Three new polls published over the weekend have shown Labour’s support climb to 31-2%, higher than the 30.4% Ed Miliband achieved in May 2015.

Two polls, from Opinium and ORB, had Labour’s support on 32%, while a third from YouGov had the party on 31%. In all three polls, the party trailed the Tories by double figures.

Given widespread predictions of a total collapse in the Labour vote, should Corbyn actually deliver more votes than Ed Miliband it would prove hugely embarrassing for those who have attacked him as ‘unelectable’ over the past two years. 

After the intense and in many ways unprecedented media scrutiny Corbyn has faced as leader, the incredible lengths to which his own party has gone to undermine him, the result would be remarkable – even if insufficient to form a government.

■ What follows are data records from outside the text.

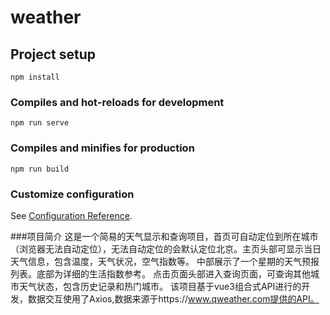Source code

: # weather

## Project setup
```
npm install
```

### Compiles and hot-reloads for development
```
npm run serve
```

### Compiles and minifies for production
```
npm run build
```

### Customize configuration
See [Configuration Reference](https://cli.vuejs.org/config/).

###项目简介
这是一个简易的天气显示和查询项目，首页可自动定位到所在城市（浏览器无法自动定位），无法自动定位的会默认定位北京。主页头部可显示当日天气信息，包含温度，天气状况，空气指数等。
中部展示了一个星期的天气预报列表。底部为详细的生活指数参考。
点击页面头部进入查询页面，可查询其他城市天气状态，包含历史记录和热门城市。
该项目基于vue3组合式API进行的开发，数据交互使用了Axios,数据来源于https://www.qweather.com提供的API。
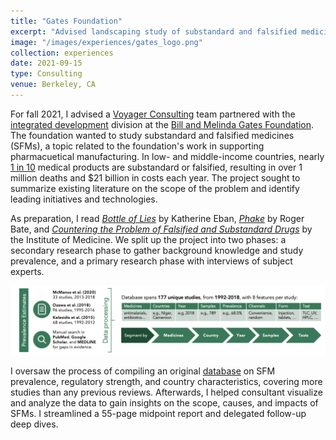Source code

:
 ```yaml
---
title: "Gates Foundation"
excerpt: "Advised landscaping study of substandard and falsified medicines in sub-Saharan Africa."
image: "/images/experiences/gates_logo.png"
collection: experiences
date: 2021-09-15
type: Consulting
venue: Berkeley, CA
---
```


For fall 2021, I advised a [Voyager Consulting](http://www.voyagerconsulting.org/) team partnered with the [integrated development](https://www.gatesfoundation.org/our-work/programs/global-health/integrated-development) division at the [Bill and Melinda Gates Foundation](https://www.gatesfoundation.org/). The foundation wanted to study substandard and falsified medicines (SFMs), a topic related to the foundation's work in supporting pharmacuetical manufacturing. In low- and middle-income countries, nearly [1 in 10](https://www.who.int/news-room/fact-sheets/detail/substandard-and-falsified-medical-products) medical products are substandard or falsified, resulting in over 1 million deaths and $21 billion in costs each year. The project sought to summarize existing literature on the scope of the problem and identify leading initiatives and technologies.

As preparation, I read [*Bottle of Lies*](https://www.amazon.com/Bottle-Lies-Inside-Story-Generic/dp/0062338781) by Katherine Eban, [*Phake*](https://www.amazon.com/Phake-Deadly-Falsified-Substandard-Medicines/dp/084477233X) by Roger Bate, and [*Countering the Problem of Falsified and Substandard Drugs*](https://www.nap.edu/resource/18272/CounteringtheProblemofFalsifiedandSubstandardDrugs_RB.pdf) by the Institute of Medicine. We split up the project into two phases: a secondary research phase to gather background knowledge and study prevalence, and a primary research phase with interviews of subject experts.

<img width="800px" src="/images/experiences/gates_method.png">

I oversaw the process of compiling an original [database](https://docs.google.com/spreadsheets/d/1CggPY4jmicgPwr4yXQr9jnu4BOjSRL1jU1c43dH4BTI/edit#gid=371334395) on SFM prevalence, regulatory strength, and country characteristics, covering more studies than any previous reviews. Afterwards, I helped consultant visualize and analyze the data to gain insights on the scope, causes, and impacts of SFMs. I streamlined a 55-page midpoint report and delegated follow-up deep dives.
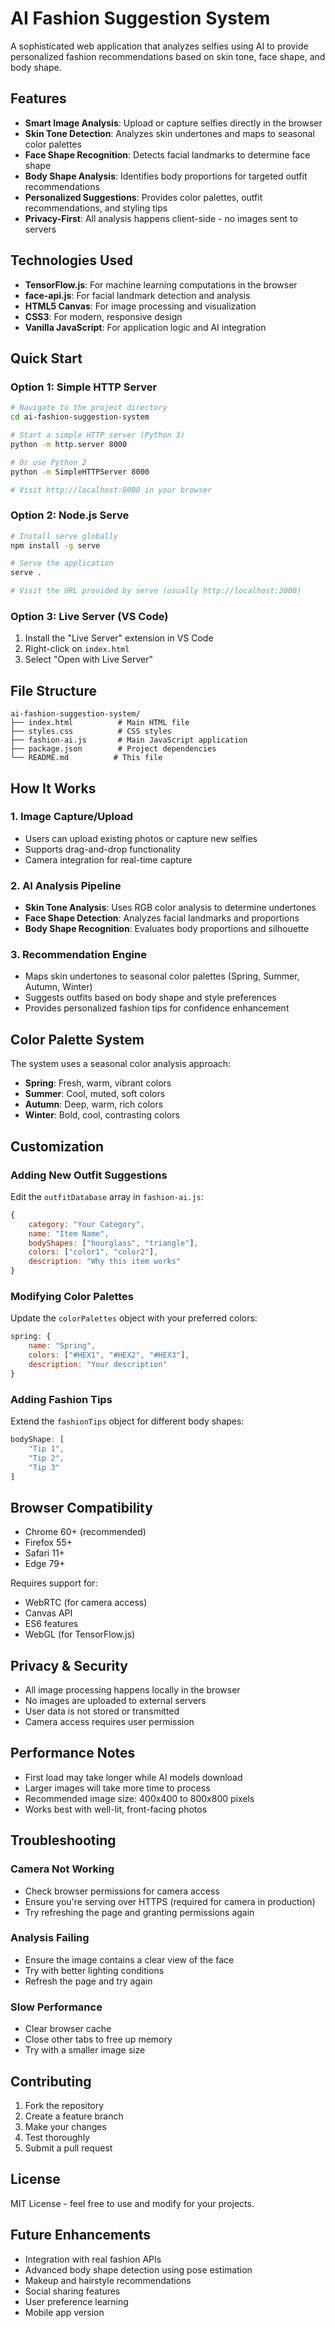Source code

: # AI Fashion Suggestion System

A sophisticated web application that analyzes selfies using AI to provide personalized fashion recommendations based on skin tone, face shape, and body shape.

## Features

- **Smart Image Analysis**: Upload or capture selfies directly in the browser
- **Skin Tone Detection**: Analyzes skin undertones and maps to seasonal color palettes
- **Face Shape Recognition**: Detects facial landmarks to determine face shape
- **Body Shape Analysis**: Identifies body proportions for targeted outfit recommendations
- **Personalized Suggestions**: Provides color palettes, outfit recommendations, and styling tips
- **Privacy-First**: All analysis happens client-side - no images sent to servers

## Technologies Used

- **TensorFlow.js**: For machine learning computations in the browser
- **face-api.js**: For facial landmark detection and analysis
- **HTML5 Canvas**: For image processing and visualization
- **CSS3**: For modern, responsive design
- **Vanilla JavaScript**: For application logic and AI integration

## Quick Start

### Option 1: Simple HTTP Server
```bash
# Navigate to the project directory
cd ai-fashion-suggestion-system

# Start a simple HTTP server (Python 3)
python -m http.server 8000

# Or use Python 2
python -m SimpleHTTPServer 8000

# Visit http://localhost:8000 in your browser
```

### Option 2: Node.js Serve
```bash
# Install serve globally
npm install -g serve

# Serve the application
serve .

# Visit the URL provided by serve (usually http://localhost:3000)
```

### Option 3: Live Server (VS Code)
1. Install the "Live Server" extension in VS Code
2. Right-click on `index.html`
3. Select "Open with Live Server"

## File Structure

```
ai-fashion-suggestion-system/
├── index.html          # Main HTML file
├── styles.css          # CSS styles
├── fashion-ai.js       # Main JavaScript application
├── package.json        # Project dependencies
└── README.md          # This file
```

## How It Works

### 1. Image Capture/Upload
- Users can upload existing photos or capture new selfies
- Supports drag-and-drop functionality
- Camera integration for real-time capture

### 2. AI Analysis Pipeline
- **Skin Tone Analysis**: Uses RGB color analysis to determine undertones
- **Face Shape Detection**: Analyzes facial landmarks and proportions
- **Body Shape Recognition**: Evaluates body proportions and silhouette

### 3. Recommendation Engine
- Maps skin undertones to seasonal color palettes (Spring, Summer, Autumn, Winter)
- Suggests outfits based on body shape and style preferences
- Provides personalized fashion tips for confidence enhancement

## Color Palette System

The system uses a seasonal color analysis approach:

- **Spring**: Fresh, warm, vibrant colors
- **Summer**: Cool, muted, soft colors  
- **Autumn**: Deep, warm, rich colors
- **Winter**: Bold, cool, contrasting colors

## Customization

### Adding New Outfit Suggestions
Edit the `outfitDatabase` array in `fashion-ai.js`:

```javascript
{
    category: "Your Category",
    name: "Item Name",
    bodyShapes: ["hourglass", "triangle"],
    colors: ["color1", "color2"],
    description: "Why this item works"
}
```

### Modifying Color Palettes
Update the `colorPalettes` object with your preferred colors:

```javascript
spring: {
    name: "Spring",
    colors: ["#HEX1", "#HEX2", "#HEX3"],
    description: "Your description"
}
```

### Adding Fashion Tips
Extend the `fashionTips` object for different body shapes:

```javascript
bodyShape: [
    "Tip 1",
    "Tip 2",
    "Tip 3"
]
```

## Browser Compatibility

- Chrome 60+ (recommended)
- Firefox 55+
- Safari 11+
- Edge 79+

Requires support for:
- WebRTC (for camera access)
- Canvas API
- ES6 features
- WebGL (for TensorFlow.js)

## Privacy & Security

- All image processing happens locally in the browser
- No images are uploaded to external servers
- User data is not stored or transmitted
- Camera access requires user permission

## Performance Notes

- First load may take longer while AI models download
- Larger images will take more time to process
- Recommended image size: 400x400 to 800x800 pixels
- Works best with well-lit, front-facing photos

## Troubleshooting

### Camera Not Working
- Check browser permissions for camera access
- Ensure you're serving over HTTPS (required for camera in production)
- Try refreshing the page and granting permissions again

### Analysis Failing
- Ensure the image contains a clear view of the face
- Try with better lighting conditions
- Refresh the page and try again

### Slow Performance
- Clear browser cache
- Close other tabs to free up memory
- Try with a smaller image size

## Contributing

1. Fork the repository
2. Create a feature branch
3. Make your changes
4. Test thoroughly
5. Submit a pull request

## License

MIT License - feel free to use and modify for your projects.

## Future Enhancements

- Integration with real fashion APIs
- Advanced body shape detection using pose estimation
- Makeup and hairstyle recommendations
- Social sharing features
- User preference learning
- Mobile app version
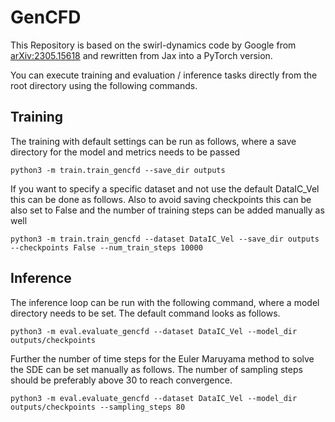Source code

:# GenCFD

This Repository is based on the swirl-dynamics code by Google from 
[arXiv:2305.15618](https://arxiv.org/abs/2305.15618) and rewritten from 
Jax into a PyTorch version.

You can execute training and evaluation / inference tasks directly from the root 
directory using the following commands.

## Training

The training with default settings can be run as follows, where a save directory for the model
and metrics needs to be passed
```shell
python3 -m train.train_gencfd --save_dir outputs
```

If you want to specify a specific dataset and not use the default DataIC_Vel this can be done as 
follows. Also to avoid saving checkpoints this can be also set to False and the number of training steps
can be added manually as well
```shell
python3 -m train.train_gencfd --dataset DataIC_Vel --save_dir outputs --checkpoints False --num_train_steps 10000
```

## Inference
The inference loop can be run with the following command, where a model directory needs to be set. The default command 
looks as follows.
```shell
python3 -m eval.evaluate_gencfd --dataset DataIC_Vel --model_dir outputs/checkpoints
```
Further the number of time steps for the Euler Maruyama method to solve the SDE can be set 
manually as follows. The number of sampling steps should be preferably above 30 to reach convergence.
```shell
python3 -m eval.evaluate_gencfd --dataset DataIC_Vel --model_dir outputs/checkpoints --sampling_steps 80
```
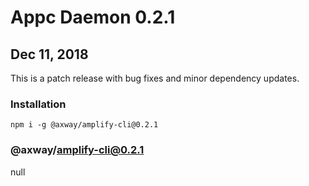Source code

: # Appc Daemon 0.2.1

## Dec 11, 2018

This is a patch release with bug fixes and minor dependency updates.

### Installation

```
npm i -g @axway/amplify-cli@0.2.1
```

### @axway/amplify-cli@0.2.1

null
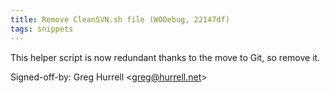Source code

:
 ```yaml
---
title: Remove CleanSVN.sh file (WODebug, 22147df)
tags: snippets
---
```


This helper script is now redundant thanks to the move to Git, so remove it.

Signed-off-by: Greg Hurrell &lt;greg@hurrell.net&gt;
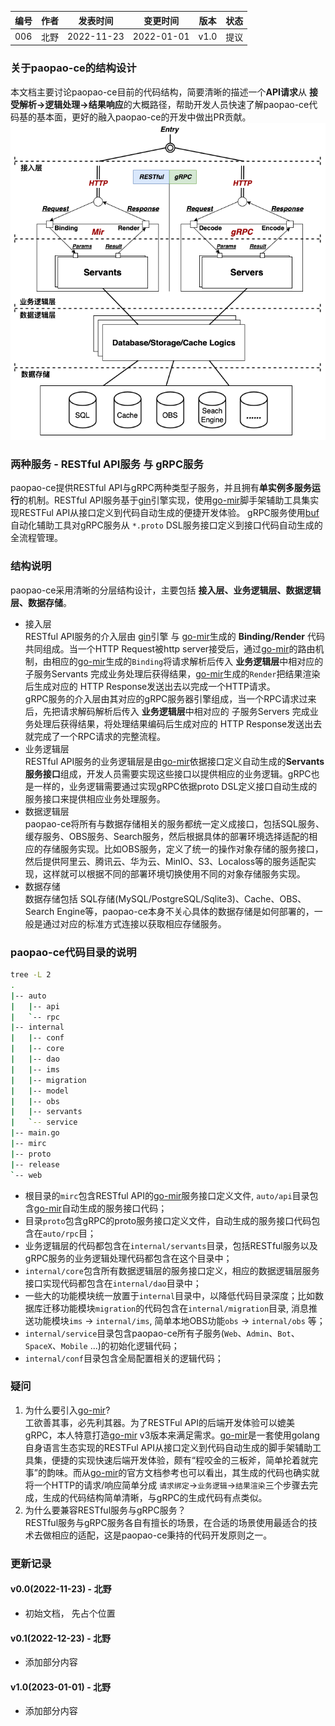 | 编号 | 作者 | 发表时间 | 变更时间 | 版本 | 状态 |
| ----- | ----- | ----- | ----- | ----- | ----- |
| 006| 北野 | 2022-11-23 | 2022-01-01 | v1.0 | 提议 |

### 关于paopao-ce的结构设计
本文档主要讨论paopao-ce目前的代码结构，简要清晰的描述一个**API请求**从 **接受解析->逻辑处理->结果响应**的大概路径，帮助开发人员快速了解paopao-ce代码基的基本面，更好的融入paopao-ce的开发中做出PR贡献。     
![](.assets/006-01.png)

### 两种服务 - RESTful API服务 与 gRPC服务
paopao-ce提供RESTful API与gRPC两种类型子服务，并且拥有**单实例多服务运行**的机制。RESTful API服务基于[gin](https://github.com/gin-gonic/gin)引擎实现，使用[go-mir](https://github.com/alimy/mir)脚手架辅助工具集实现RESTFul API从接口定义到代码自动生成的便捷开发体验。 gRPC服务使用[buf](https://github.com/bufbuild/buf)自动化辅助工具对gRPC服务从 `*.proto` DSL服务接口定义到接口代码自动生成的全流程管理。

### 结构说明
paopao-ce采用清晰的分层结构设计，主要包括 **接入层、业务逻辑层、数据逻辑层、数据存储**。
* 接入层    
    RESTful API服务的介入层由 [gin](https://github.com/gin-gonic/gin)引擎 与 [go-mir](https://github.com/alimy/mir)生成的 **Binding/Render** 代码共同组成。当一个HTTP Request被http server接受后，通过[go-mir](https://github.com/alimy/mir)的路由机制，由相应的[go-mir](https://github.com/alimy/mir)生成的`Binding`将请求解析后传入 **业务逻辑层**中相对应的 子服务Servants 完成业务处理后获得结果，[go-mir](https://github.com/alimy/mir)生成的`Render`把结果渲染后生成对应的 HTTP Response发送出去以完成一个HTTP请求。    
    gRPC服务的介入层由其对应的gRPC服务器引擎组成，当一个RPC请求过来后，先把请求解码解析后传入 **业务逻辑层**中相对应的 子服务Servers 完成业务处理后获得结果，将处理结果编码后生成对应的 HTTP Response发送出去就完成了一个RPC请求的完整流程。   
* 业务逻辑层   
    RESTful API服务的业务逻辑层是由[go-mir](https://github.com/alimy/mir)依据接口定义自动生成的**Servants服务接口**组成，开发人员需要实现这些接口以提供相应的业务逻辑。gRPC也是一样的，业务逻辑需要通过实现gRPC依据proto DSL定义接口自动生成的服务接口来提供相应业务处理服务。    
* 数据逻辑层   
    paopao-ce将所有与数据存储相关的服务都统一定义成接口，包括SQL服务、缓存服务、OBS服务、Search服务，然后根据具体的部署环境选择适配的相应的存储服务实现。比如OBS服务，定义了统一的操作对象存储的服务接口，然后提供阿里云、腾讯云、华为云、MinIO、S3、Localoss等的服务适配实现，这样就可以根据不同的部署环境切换使用不同的对象存储服务实现。   
* 数据存储  
    数据存储包括 SQL存储(MySQL/PostgreSQL/Sqlite3)、Cache、OBS、Search Engine等，paopao-ce本身不关心具体的数据存储是如何部署的，一般是通过对应的标准方式连接以获取相应存储服务。   

### paopao-ce代码目录的说明
```sh
tree -L 2
.
|-- auto
|   |-- api
|   `-- rpc
|-- internal
|   |-- conf
|   |-- core
|   |-- dao
|   |-- ims
|   |-- migration
|   |-- model
|   |-- obs
|   |-- servants
|   `-- service
|-- main.go
|-- mirc
|-- proto
|-- release
`-- web
```
* 根目录的`mirc`包含RESTful API的[go-mir](https://github.com/alimy/mir)服务接口定义文件, `auto/api`目录包含[go-mir](https://github.com/alimy/mir)自动生成的服务接口代码；
* 目录`proto`包含gRPC的proto服务接口定义文件，自动生成的服务接口代码包含在`auto/rpc`目；
* 业务逻辑层的代码都包含在`internal/servants`目录，包括RESTful服务以及gRPC服务的业务逻辑处理代码都包含在这个目录中；   
* `internal/core`包含所有数据逻辑层的服务接口定义，相应的数据逻辑层服务接口实现代码都包含在`internal/dao`目录中；
* 一些大的功能模块统一放置于`internal`目录中，以降低代码目录深度；比如数据库迁移功能模块`migration`的代码包含在`internal/migration`目录, 消息推送功能模块`ims` -> `internal/ims`, 简单本地OBS功能`obs` -> `internal/obs` 等；
* `internal/service`目录包含paopao-ce所有子服务(`Web`、`Admin`、`Bot`、`SpaceX`、`Mobile` ...)的初始化逻辑代码；  
* `internal/conf`目录包含全局配置相关的逻辑代码；  


### 疑问

1. 为什么要引入[go-mir](https://github.com/alimy/mir)?       
工欲善其事，必先利其器。为了RESTFul API的后端开发体验可以媲美gRPC，本人特意打造[go-mir](https://github.com/alimy/mir) v3版本来满足需求。[go-mir](https://github.com/alimy/mir)是一套使用golang自身语言生态实现的RESTFul API从接口定义到代码自动生成的脚手架辅助工具集，便捷的实现快速后端开发体验，颇有“程咬金的三板斧，简单抡着就完事”的韵味。而从[go-mir](https://github.com/alimy/mir)的官方文档参考也可以看出，其生成的代码也确实就将一个HTTP的请求/响应简单分成 `请求绑定`->`业务逻辑`->`结果渲染`三个步骤去完成，生成的代码结构简单清晰，与gRPC的生成代码有点类似。
1. 为什么要兼容RESTful服务与gRPC服务？         
RESTful服务与gRPC服务各自有擅长的场景，在合适的场景使用最适合的技术去做相应的适配，这是paopao-ce秉持的代码开发原则之一。 

### 更新记录
#### v0.0(2022-11-23) - 北野    
* 初始文档， 先占个位置
#### v0.1(2022-12-23) - 北野   
* 添加部分内容    
#### v1.0(2023-01-01) - 北野   
* 添加部分内容    
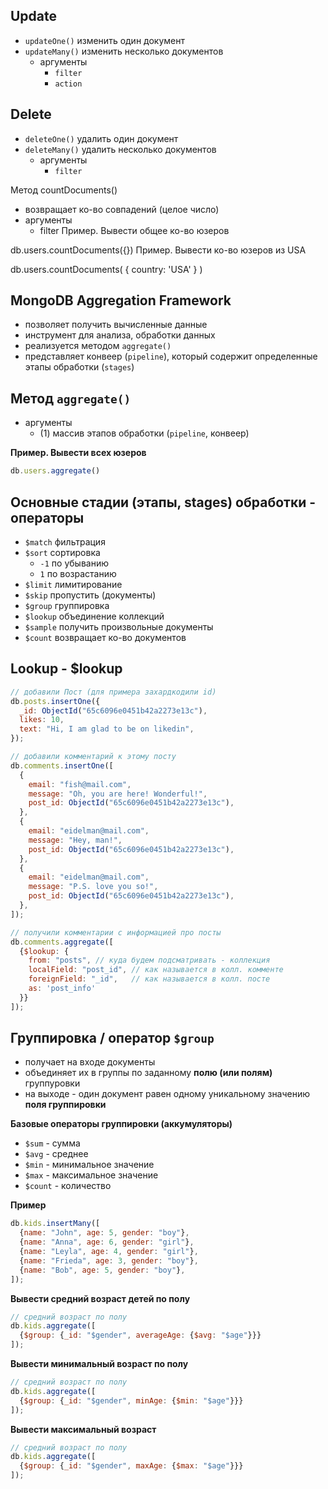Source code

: ## Update

- `updateOne()` изменить один документ
- `updateMany()` изменить несколько документов
    - аргументы
        - `filter`
        - `action`

## Delete

- `deleteOne()` удалить один документ
- `deleteMany()` удалить несколько документов
    - аргументы
        - `filter`


Метод countDocuments()
- возвращает ко-во совпадений (целое число)
- аргументы
  - filter
Пример. Вывести общее ко-во юзеров

db.users.countDocuments({})
Пример. Вывести ко-во юзеров из USA

db.users.countDocuments(
    { country: 'USA' }
)

## MongoDB Aggregation Framework

- позволяет получить вычисленные данные
- инструмент для анализа, обработки данных
- реализуется методом `aggregate()`
- представляет конвеер (`pipeline`), который содержит определенные этапы обработки (`stages`)


## Метод `aggregate()`

- аргументы
    - (1) массив этапов обработки (`pipeline`, конвеер)

**Пример. Вывести всех юзеров**

```jsx
db.users.aggregate()
```

## Основные стадии (этапы, stages) обработки - операторы

- `$match` фильтрация
- `$sort` сортировка
    - `-1` по убыванию
    - `1` по возрастанию
- `$limit` лимитирование
- `$skip` пропустить (документы)
- `$group` группировка
- `$lookup` объединение коллекций
- `$sample` получить произвольные документы
- `$count` возвращает ко-во документов


## Lookup - $lookup
```jsx
// добавили Пост (для примера захардкодили id)
db.posts.insertOne({
  _id: ObjectId("65c6096e0451b42a2273e13c"),
  likes: 10,
  text: "Hi, I am glad to be on likedin",
});

// добавили комментарий к этому посту
db.comments.insertOne([
  {
    email: "fish@mail.com",
    message: "Oh, you are here! Wonderful!",
    post_id: ObjectId("65c6096e0451b42a2273e13c"),
  },
  {
    email: "eidelman@mail.com",
    message: "Hey, man!",
    post_id: ObjectId("65c6096e0451b42a2273e13c"),
  },
  {
    email: "eidelman@mail.com",
    message: "P.S. love you so!",
    post_id: ObjectId("65c6096e0451b42a2273e13c"),
  },
]);

// получили комментарии с информацией про посты
db.comments.aggregate([
  {$lookup: {
    from: "posts", // куда будем подсматривать - коллекция
    localField: "post_id", // как называется в колл. комменте
    foreignField: "_id",   // как называется в колл. посте
    as: 'post_info'
  }}
]);
```


## Группировка / оператор `$group`

- получает на входе документы
- объединяет их в группы по заданному **полю (или полям)** группуровки
- на выходе - один документ равен одному уникальному значению **поля группировки**

**Базовые операторы группировки (аккумуляторы)**

- `$sum` - сумма
- `$avg` - среднее
- `$min` - минимальное значение
- `$max` - максимальное значение
- `$count` - количество

**Пример**

```jsx
db.kids.insertMany([
  {name: "John", age: 5, gender: "boy"},
  {name: "Anna", age: 6, gender: "girl"},
  {name: "Leyla", age: 4, gender: "girl"},
  {name: "Frieda", age: 3, gender: "boy"},
  {name: "Bob", age: 5, gender: "boy"},
]);
```
**Вывести средний возраст детей по полу**
```jsx
// средний возраст по полу
db.kids.aggregate([
  {$group: {_id: "$gender", averageAge: {$avg: "$age"}}}
]);
```

**Вывести минимальный возраст по полу**
```jsx
// средний возраст по полу
db.kids.aggregate([
  {$group: {_id: "$gender", minAge: {$min: "$age"}}}
]);
```

**Вывести максимальный возраст**
```jsx
// средний возраст по полу
db.kids.aggregate([
  {$group: {_id: "$gender", maxAge: {$max: "$age"}}}
]);
```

It would surely prompt the need for much deeper reflections of the party’s situation, the long-term shrinking in its electoral base, and a more serious strategy for renewal than simply shouting ‘Corbyn out’ louder each summer.

It may not only be Ed Miliband that Corbyn outperforms, based on current polling. In fact, Ed Miliband secured more votes in England in 2015 than Tony Blair in 2005, by a small margin, and outmatched Gordon Brown’s 2010 England result by over a million votes. If the polls are to be believed, and Corbyn’s performance matches or improves on the three opinions polls this weekend, he might actually secure more Labour votes south of the border than any of the party’s previous leaders in the last three General Elections.

That said, because of the huge surge in Tory support since the EU Referendum, and the way in which the Labour vote is distributed across the country, the party could still lose a large number of seats. In many Labour-held seats, the UKIP vote, or a chunk of the UKIP vote, being added to the Conservatives’ 2015 result will be enough to take the seat from Labour.

While those on the Left have been pondering a ‘Progressive Alliance’ (a pact which would only work in only a very small handful of seats, at a large cost), in 2017 we may yet be defeated by a ‘Regressive Alliance’ of UKIP-Tory switchers, and UKIP standing down in Labour-held seats.

The gap between Corbyn’s Labour and Theresa May’s Conservatives appears to be propped up largely by UKIP voters abandoning their party to support May, confident in her plans to deliver a Brexit that they want to see.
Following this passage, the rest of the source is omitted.